TASK PROMPT: Only the lines from the top of the listing below through the line containing "A presentation on continuum" should be output, exactly and with no pictures.

DATASET RECORDS:

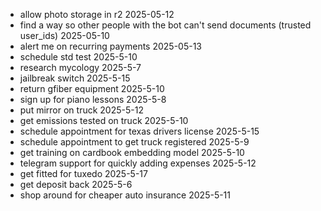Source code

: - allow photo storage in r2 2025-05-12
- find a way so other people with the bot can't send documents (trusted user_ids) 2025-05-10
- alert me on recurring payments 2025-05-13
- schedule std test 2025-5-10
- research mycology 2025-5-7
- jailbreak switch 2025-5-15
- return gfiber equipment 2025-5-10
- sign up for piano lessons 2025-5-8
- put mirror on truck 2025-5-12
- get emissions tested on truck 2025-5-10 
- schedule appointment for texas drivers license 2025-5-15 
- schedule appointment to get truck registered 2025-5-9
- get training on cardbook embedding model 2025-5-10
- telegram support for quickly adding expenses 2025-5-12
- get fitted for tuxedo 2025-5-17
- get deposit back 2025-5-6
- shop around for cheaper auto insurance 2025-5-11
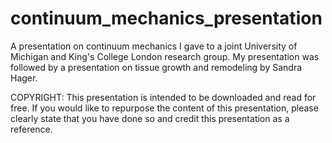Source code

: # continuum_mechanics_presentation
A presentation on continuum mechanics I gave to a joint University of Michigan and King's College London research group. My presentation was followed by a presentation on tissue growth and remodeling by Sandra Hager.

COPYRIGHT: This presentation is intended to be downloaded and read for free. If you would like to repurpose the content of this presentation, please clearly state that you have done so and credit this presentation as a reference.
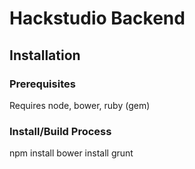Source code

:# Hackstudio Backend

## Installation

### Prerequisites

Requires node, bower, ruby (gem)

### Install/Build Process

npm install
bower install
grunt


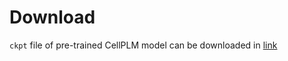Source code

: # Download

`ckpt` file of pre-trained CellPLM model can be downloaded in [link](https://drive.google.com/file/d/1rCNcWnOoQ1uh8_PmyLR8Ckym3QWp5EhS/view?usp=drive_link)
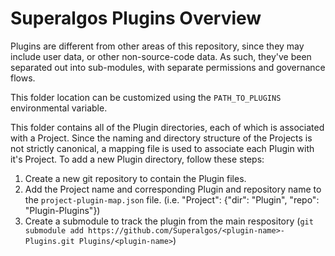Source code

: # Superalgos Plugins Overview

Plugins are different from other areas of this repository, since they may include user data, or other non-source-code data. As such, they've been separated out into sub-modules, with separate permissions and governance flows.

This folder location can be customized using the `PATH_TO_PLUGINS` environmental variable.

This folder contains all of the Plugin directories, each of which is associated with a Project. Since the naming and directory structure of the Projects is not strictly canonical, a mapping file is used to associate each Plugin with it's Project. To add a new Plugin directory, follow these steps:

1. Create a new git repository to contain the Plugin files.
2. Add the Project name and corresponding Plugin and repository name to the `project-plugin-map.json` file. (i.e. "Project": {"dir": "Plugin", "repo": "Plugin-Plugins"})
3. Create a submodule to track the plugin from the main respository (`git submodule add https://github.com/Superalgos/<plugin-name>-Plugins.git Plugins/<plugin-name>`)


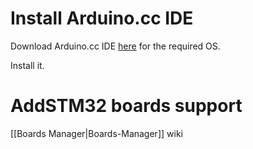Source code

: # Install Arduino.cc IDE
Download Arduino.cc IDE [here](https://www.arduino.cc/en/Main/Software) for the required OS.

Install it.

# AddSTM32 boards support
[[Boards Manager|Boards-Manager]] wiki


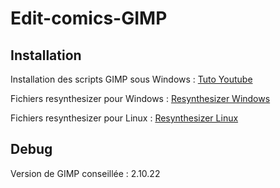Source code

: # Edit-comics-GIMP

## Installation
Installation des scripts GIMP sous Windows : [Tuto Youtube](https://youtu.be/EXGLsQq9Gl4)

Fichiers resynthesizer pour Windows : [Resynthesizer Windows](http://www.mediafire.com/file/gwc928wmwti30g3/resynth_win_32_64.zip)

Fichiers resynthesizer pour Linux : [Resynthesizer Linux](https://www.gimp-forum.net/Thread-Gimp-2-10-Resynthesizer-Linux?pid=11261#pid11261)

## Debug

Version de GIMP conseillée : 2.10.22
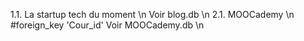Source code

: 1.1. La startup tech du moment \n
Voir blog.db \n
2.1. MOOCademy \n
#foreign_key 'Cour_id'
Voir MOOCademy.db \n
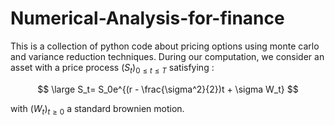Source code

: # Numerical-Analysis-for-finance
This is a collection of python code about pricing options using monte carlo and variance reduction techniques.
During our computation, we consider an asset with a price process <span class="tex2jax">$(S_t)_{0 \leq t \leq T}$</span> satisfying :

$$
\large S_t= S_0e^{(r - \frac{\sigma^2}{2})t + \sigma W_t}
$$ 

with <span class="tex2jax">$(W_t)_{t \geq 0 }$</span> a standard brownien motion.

TASK RESULT:
Source code

: - allow photo storage in r2 2025-05-12
- find a way so other people with the bot can't send documents (trusted user_ids) 2025-05-10
- alert me on recurring payments 2025-05-13
- schedule std test 2025-5-10
- research mycology 2025-5-7
- jailbreak switch 2025-5-15
- return gfiber equipment 2025-5-10
- sign up for piano lessons 2025-5-8
- put mirror on truck 2025-5-12
- get emissions tested on truck 2025-5-10 
- schedule appointment for texas drivers license 2025-5-15 
- schedule appointment to get truck registered 2025-5-9
- get training on cardbook embedding model 2025-5-10
- telegram support for quickly adding expenses 2025-5-12
- get fitted for tuxedo 2025-5-17
- get deposit back 2025-5-6
- shop around for cheaper auto insurance 2025-5-11
Source code

: # continuum_mechanics_presentation
A presentation on continuum mechanics I gave to a joint University of Michigan and King's College London research group. My presentation was followed by a presentation on tissue growth and remodeling by Sandra Hager.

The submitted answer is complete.